Meanwhile, Caleb's Father played by veteran 80's horror actor Tim Thomerson, is on the road and hot on the trail in search of his son. It is only a matter of time before the story comes to its inevitable climatic finale; an infernal white-hot knuckle showdown between Caleb and the rest of the Vampire family that will have you biting your lip until it bleeds.
Just stunning. The Cinematography is done by Adam Greenberg and he does a top notch job that really comes to life on DVD. An excellent transfer with clean, clear atmospheric night scenes and vivid day shots to contrast. A lot of that visual magic never really came through on the Video Cassette format.

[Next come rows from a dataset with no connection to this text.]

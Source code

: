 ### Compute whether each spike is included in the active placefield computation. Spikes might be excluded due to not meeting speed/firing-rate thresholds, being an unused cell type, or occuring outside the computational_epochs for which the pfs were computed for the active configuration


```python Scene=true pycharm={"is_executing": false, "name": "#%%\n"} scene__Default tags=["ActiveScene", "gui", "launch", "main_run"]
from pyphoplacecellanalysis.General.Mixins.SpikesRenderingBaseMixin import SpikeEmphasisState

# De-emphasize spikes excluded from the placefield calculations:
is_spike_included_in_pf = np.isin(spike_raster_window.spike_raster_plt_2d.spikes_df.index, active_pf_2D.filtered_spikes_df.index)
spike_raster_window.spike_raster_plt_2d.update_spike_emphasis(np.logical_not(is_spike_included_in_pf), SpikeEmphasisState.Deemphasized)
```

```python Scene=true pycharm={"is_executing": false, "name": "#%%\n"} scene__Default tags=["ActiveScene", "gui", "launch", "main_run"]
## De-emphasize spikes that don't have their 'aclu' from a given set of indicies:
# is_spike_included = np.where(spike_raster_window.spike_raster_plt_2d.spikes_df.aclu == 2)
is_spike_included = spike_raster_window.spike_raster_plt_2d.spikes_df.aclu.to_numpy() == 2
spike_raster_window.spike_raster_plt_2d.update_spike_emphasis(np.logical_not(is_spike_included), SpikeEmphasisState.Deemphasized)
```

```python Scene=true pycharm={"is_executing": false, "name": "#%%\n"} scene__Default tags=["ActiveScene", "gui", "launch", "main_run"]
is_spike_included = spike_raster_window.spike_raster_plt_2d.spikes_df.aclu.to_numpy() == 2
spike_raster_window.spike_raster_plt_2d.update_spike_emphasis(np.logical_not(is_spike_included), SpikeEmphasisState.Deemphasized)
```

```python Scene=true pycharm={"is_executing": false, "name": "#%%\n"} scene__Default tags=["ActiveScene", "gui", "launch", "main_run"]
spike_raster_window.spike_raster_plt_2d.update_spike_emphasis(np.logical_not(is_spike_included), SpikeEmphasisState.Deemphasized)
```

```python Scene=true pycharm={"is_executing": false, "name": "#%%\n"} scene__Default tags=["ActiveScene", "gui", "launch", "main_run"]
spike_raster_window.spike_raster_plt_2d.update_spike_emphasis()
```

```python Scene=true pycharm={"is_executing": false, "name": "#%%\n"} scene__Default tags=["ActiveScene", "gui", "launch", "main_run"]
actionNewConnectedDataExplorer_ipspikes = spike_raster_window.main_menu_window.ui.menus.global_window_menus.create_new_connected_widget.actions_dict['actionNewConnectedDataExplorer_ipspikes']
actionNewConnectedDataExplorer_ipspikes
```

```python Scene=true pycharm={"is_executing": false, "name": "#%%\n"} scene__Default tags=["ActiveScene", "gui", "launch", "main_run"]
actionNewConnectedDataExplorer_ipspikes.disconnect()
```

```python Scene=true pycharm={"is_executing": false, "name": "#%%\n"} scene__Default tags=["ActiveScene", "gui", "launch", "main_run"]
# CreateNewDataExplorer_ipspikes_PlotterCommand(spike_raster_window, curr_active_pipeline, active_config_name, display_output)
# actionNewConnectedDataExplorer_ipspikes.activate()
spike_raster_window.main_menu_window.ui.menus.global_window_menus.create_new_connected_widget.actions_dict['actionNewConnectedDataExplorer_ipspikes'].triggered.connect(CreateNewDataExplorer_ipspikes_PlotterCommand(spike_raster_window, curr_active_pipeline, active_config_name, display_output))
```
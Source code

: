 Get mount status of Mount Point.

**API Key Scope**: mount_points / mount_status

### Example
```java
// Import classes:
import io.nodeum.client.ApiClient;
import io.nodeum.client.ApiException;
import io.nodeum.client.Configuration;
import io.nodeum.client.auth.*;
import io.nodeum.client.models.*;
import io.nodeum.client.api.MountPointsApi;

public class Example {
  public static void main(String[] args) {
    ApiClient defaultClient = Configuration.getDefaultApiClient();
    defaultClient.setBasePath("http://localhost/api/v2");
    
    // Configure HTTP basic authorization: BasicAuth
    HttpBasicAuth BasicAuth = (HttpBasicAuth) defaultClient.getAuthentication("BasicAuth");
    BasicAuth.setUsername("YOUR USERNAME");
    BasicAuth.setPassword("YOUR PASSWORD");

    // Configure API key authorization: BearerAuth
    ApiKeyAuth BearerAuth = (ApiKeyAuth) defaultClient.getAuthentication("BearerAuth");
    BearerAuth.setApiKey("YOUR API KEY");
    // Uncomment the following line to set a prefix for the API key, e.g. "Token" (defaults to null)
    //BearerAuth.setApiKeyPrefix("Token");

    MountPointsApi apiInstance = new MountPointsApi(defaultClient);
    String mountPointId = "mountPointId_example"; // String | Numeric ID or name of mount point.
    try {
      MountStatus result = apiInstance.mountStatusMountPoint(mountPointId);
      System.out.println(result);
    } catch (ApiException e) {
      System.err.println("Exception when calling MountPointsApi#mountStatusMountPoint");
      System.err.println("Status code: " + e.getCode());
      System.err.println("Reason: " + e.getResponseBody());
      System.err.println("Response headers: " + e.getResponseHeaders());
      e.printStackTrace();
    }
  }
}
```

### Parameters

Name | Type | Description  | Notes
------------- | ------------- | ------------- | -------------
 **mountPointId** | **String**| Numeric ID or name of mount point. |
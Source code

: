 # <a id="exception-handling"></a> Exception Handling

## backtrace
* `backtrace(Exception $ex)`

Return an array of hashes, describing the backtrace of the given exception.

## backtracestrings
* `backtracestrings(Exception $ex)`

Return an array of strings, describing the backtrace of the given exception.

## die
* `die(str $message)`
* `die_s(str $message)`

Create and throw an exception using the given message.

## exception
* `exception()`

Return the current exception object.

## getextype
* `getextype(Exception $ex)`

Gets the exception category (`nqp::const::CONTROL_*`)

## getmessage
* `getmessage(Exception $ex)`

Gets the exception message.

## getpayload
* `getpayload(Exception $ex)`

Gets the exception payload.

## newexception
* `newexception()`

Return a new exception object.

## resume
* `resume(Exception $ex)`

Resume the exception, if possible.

Dolby Digital 2.0 with English subtitles. Although only in 2.0 Digital, the sound is still great. Audio Commentary by Director Kathryn Bigelow is very interesting and informative. It would have been great to have had some of the cast doing a commentary but hey, you can't always have your cake and eat it too. The main soundtrack has been composed by the ever reliable Tangerine Dream. A truly eerie and dreamy soundtrack.
Extra Features
Lots of goodies here. We have two different Theatrical Trailers. A deleted scene which is quite intriguing but doesn't really fit in with the rest the film which is why it's a deleted scene I suppose. There is a good Photo Gallery and also a Filmography of Kathryn Bigelow work, but the golden egg here is the Featurette, Living in Darkness at a good running time of 45 minutes. This is one of the best Featurettes I have watched in quite a while. Interviews with Director Kathryn Bigelow, Eric Red, Adam Greenberg and Cast Adrian Pasdar, Lance Henriksen, Bill Paxton and Jenette Goldstein amongst others. As some of you would know the latter three cast members came fresh off the Set of Aliens, which was never a marketing ploy but rather a clever creative move which is given insight in the Featurette. Some of the vivid stories told by the Cast are an absolute hoot and clearly shows the fond memories that they had making this film and the respect they have for Director Kathryn Bigelow.
The Verdict
Nicely packaged with a great slick and worth every penny. One of the most wildly entertaining and original vampire flicks ever to grace your entertainment system. Near Dark stands alone in a class of its own and likely there never will be another bloodsucker movie like it. If you only ever see one Vampire film in your life, then Near Dark absolutely has to be the one. If Sergio Leone ever made a modern day western horror classic, Near Dark would've been it. Kathryn Bigelow take a bow because without Near Dark there would be a gaping wound in the jugular vein of the Vampire film genre. One of the true Horror greats of all time.